In the case of word-of-mouth movie hits and indie/underground music successes that don’t have big advertising budgets, this is where critics and media coverage come in. Sakey doesn’t mention this at all, but media coverage of Psychonauts was virtually nonexistant at first. By the holiday season, everyone was slobbering all over the game. But where were the Raz covers in July, the Second Looks in August, when it mattered? I know cover real estate is precious and a delicate situation, but you’d think — considering all the retroactive love — that someone would have tried to give a great, unheralded game a boost somehow. I’m guilty of this; Psychonauts sat on my shelf for a few months before I got around to playing it, and then I felt like it was too late for a review so I just included it in my holiday game guide.
There’s something else: Maybe, just maybe, Psychonauts has become a tad bit overhyped. The initial reviews were very positive, but nobody saw the game as a masterpiece: GameSpot gave it an 8.8; IGN an 8.7; and 1up an 8.5. Very good scores, but nothing like what Guitar Hero and God of War got. It’s those 10 and 9.6 scores that really drive an unheralded game.

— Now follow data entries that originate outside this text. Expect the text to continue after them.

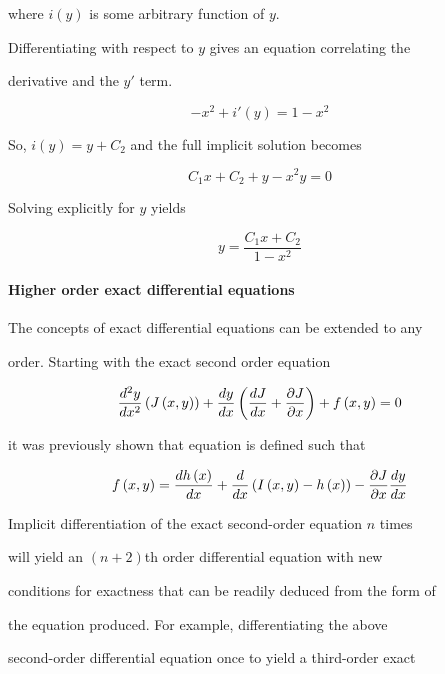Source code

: where $i\left(y\right)$ is some arbitrary function of $y$.

Differentiating with respect to $y$ gives an equation correlating the

derivative and the $y'$ term.



$$-x^2+i'\left(y\right)=1-x^2$$



So, $i\left(y\right)=y+C_2$ and the full implicit solution becomes



$$C_1x+C_2+y-x^2y=0$$



Solving explicitly for $y$ yields



$$y= \frac{C_1x+C_2}{1-x^2}$$



\paragraph{Higher order exact differential equations}



The concepts of exact differential equations can be extended to any

order. Starting with the exact second order equation



$${d^2y \over dx^2}\left(J\left(x,y\right)\right)+{dy \over dx}\left({dJ \over dx}+{\partial J\over\partial x}\right)+f\left(x,y\right)=0$$



it was previously shown that equation is defined such that



$$f\left(x,y\right)={dh\left(x\right) \over dx}+{d \over dx}\left(I\left(x,y\right)-h\left(x\right)\right)-{\partial J\over\partial x}{dy \over dx}$$



Implicit differentiation of the exact second-order equation $n$ times

will yield an $\left(n+2\right)$th order differential equation with new

conditions for exactness that can be readily deduced from the form of

the equation produced. For example, differentiating the above

second-order differential equation once to yield a third-order exact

And you know what? Psychonauts isn’t a masterpiece. It has a vibrant, totally unique visual style — a mashup between Tim Burton and Friz Freleng is the closest way to describe it — Futurama-worthy voice acting, and incredibly imaginative levels and design. It’s one of the few games that clearly is the product of one, unique creative mind.

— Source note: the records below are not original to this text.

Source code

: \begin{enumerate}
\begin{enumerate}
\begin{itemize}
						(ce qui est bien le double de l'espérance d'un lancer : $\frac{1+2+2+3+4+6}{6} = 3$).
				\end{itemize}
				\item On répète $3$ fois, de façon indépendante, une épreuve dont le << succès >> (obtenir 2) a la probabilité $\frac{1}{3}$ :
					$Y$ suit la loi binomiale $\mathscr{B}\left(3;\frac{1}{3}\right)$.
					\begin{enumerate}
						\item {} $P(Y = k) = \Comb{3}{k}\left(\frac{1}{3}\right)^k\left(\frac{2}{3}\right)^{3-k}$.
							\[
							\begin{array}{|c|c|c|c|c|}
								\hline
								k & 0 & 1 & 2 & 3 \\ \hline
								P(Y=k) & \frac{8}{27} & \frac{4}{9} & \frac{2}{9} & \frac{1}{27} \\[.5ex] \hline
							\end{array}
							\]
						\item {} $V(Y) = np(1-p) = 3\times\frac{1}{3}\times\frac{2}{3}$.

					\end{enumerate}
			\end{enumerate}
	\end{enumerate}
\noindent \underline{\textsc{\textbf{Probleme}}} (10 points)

But it doesn’t have, as Sakey says, “practically universal appeal.” It’s not a simple goofy platformer like Donky Kong. It has a confusing item collection and leveling system (find the PSI cards to increase your psi power, or find the psi cores to jump a level, or find the arrowheads to buy — I’ve already lost track). It takes forever for the story to take off, and you spend the first bunch of levels learning your powers. They’re funny and visually arresting levels, but slow nonetheless. Sometimes it’s hard to know where to go next — a killer if you’re unfamiliar with puzzle adventure games. And the controls and camera — especially in the latter half — range from poor to horrendous.
It’s precisely that sort of game — a bit different, a little hard to get into and far from perfect but still totally worthwhile and fun — that can use a good marketing and media push. And Psychonauts got neither.
Sakey’s larger point is a good one. We should be looking beyond franchises and movie spinoffs. We should be exploring video games’ limitless possibilities. Gamers should try new things. But the success of Nintendogs, God of War, Shadow of the Colossus, Guitar Hero, Geometry Wars, World of Warcraft, The Sims, DDR, shows that all this is happening. Nintendo looks to be building their entire company around such a strategy; EA has talked very publicly about riding Will Wright’s Spore to a new era in innovation. Skepticism and criticism are in order for sure, but things are looking pretty good.
So Psychonauts failed. So what. It’s lame, but what are you gonna do. Whoever puts out Tim Schafer’s next game will know to market it differently; the gaming press will have the story they didn’t have this time — brilliant creator of possibly brilliant game that nobody played returns — to give him some real coverage. But one game’s failure, especially when it’s so easy to pinpoint why it failed, doesn’t really tell you much of anything.